Tuesday, May 24, 2011

Familiar Places

On Friday 20 May, with a newly fixed fresh water pump and a visit to the Acropolis checked off the list, we left Zea Marina in Piraeus and continued our journey west. Now we were in familiar waters and retracing our 2009 path. Once again we transited the Corinth Canal this time heading west. As we transited with three cargo ships and 2 other sail boats it was just as thrilling as the first time.

A bonus feature this time was the addition of bungee jumping from one of the bridges. As the last of the boats passed they were in full operation with screams echoing off the canal walls. As we were transiting we also heard Esperanza calling the Canal Tower so we knew they were not far behind us. Once thru the canal we headed for the north side of Corinth Bay and by 1800 we were anchored in Vathi Bay, sundowners in hand and steaks sizzling on the grill. We were glad our 60nm day was over.

The next day we left Vathi Bay which we had renamed Jelly Fish Bay because of the dozens of strange looking jelly fish that were floating in the water. Translucent socks with red eyes, they surrounded the boat anxiously anticipating some unsuspecting sailor to dive in! That afternoon we pulled into one of our favorite harbors in Greece – Galaxidhi. It was just as charming as we remembered and we decided to stay for two days instead of just overnight. Galaxidhi is an excellent place to leave the boat while visiting the ruins of Delphi which is what we did in 2009. This time we decided to spend our extra day hiking in the surrounding countryside. That first afternoon as we were finishing a late lunch at one of the harbor side tavernas who should pull in beside us – Esperanza, our paths crossing once again. We chatted them up and they had also decided to stay for two days with plans of taking in Delphi the next. As we were finishing dinner the second evening in another quaint taverna Dr Bob, John and Brad came in and we joined them for an after dinner drink. As the evening continued at it was becoming apparent the men were starting to solve the world’s problems Jan left them to their own devices and smartly went back to the boat. Sometime later Craig made his way back to the boat sure that all problems had been solved and quite possibly new ones created!
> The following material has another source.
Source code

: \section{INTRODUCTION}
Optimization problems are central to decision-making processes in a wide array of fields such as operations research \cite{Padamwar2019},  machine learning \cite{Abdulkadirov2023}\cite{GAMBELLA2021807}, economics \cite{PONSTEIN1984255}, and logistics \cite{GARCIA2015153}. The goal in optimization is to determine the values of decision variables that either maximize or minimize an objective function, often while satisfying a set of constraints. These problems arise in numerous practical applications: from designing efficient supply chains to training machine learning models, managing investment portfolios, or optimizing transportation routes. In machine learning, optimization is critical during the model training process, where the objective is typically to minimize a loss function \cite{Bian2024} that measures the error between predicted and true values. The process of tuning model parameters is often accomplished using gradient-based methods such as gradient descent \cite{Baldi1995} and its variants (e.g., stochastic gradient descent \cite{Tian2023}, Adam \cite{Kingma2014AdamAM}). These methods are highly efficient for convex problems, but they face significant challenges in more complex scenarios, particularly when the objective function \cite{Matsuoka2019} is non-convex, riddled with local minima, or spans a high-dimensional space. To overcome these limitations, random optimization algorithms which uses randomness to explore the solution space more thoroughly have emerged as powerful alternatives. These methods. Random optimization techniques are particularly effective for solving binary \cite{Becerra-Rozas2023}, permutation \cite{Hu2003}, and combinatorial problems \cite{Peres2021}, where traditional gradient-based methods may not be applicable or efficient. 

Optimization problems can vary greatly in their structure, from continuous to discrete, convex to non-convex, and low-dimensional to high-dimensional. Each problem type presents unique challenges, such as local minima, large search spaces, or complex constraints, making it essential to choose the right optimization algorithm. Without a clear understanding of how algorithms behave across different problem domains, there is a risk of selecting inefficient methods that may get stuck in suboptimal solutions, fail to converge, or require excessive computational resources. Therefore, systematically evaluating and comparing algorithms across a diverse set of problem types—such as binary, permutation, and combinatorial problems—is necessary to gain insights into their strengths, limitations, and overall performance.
In Galaxidhi we captured an amazing picture of Lone Star in the harbor. If you look closely at the mountains in the background – there’s still snow on the peaks! No wonder we’re not swimming yet. The next day, Monday 24 May, we retraced our route thru Corinth Gulf, under the Rion Bridge with Esperanza to our starboard and into the Gulf of Patras. We had a great downwind sail and at 1627 pulled into another familiar place – Messolonghi Marina. We returned not because the setting was idyllic nor the town quaint and the marina outstanding. We returned because it was in the right place, at the end of a 53nm sail, and out of curiosity. When we stopped in 2009 the marina, a Dutch/Greek partnership, was just a work in progress with great plans for the future. At that time there was one new dock, several old ones none with power, water, electricity or lazy lines. One building was complete and it was serving as the office with plans to eventually be a café/bar. But there was no charge.

Fast forward to 2011. Several new docks with facilities were now present. A two story office was now complete as well as bathrooms. The original café/bar building was there but still not open and instead of free the cost was 40 euros. Work continues, slowly, as is the Greek way and the plans are ambitious. We wish them well. There seems to be close knit group of cruisers who wintered at the marina. In fact we met Katherine and Craig Briggs, Seven Seas Commodores, who had wintered their boat Sangaris, an Amel Santorin, in the marina. Katherine and Craig have been sailing Sangaris for 12 years and have sailed as far as the Galapagos and had just finished two years in Croatia. They were preparing Sangaris for the voyage east thru Greece and on to Turkey. We enjoyed a visit on board their boat and later that evening Esperanza and Sangaris joined us on board Lone Star for sundowners, appetizers and the trading of sailing adventures and information sharing. Such is the life of cruisers. The next day as we sailed into the Ionian we said our goodbyes over the VHF to Esperanza as we were off to different islands.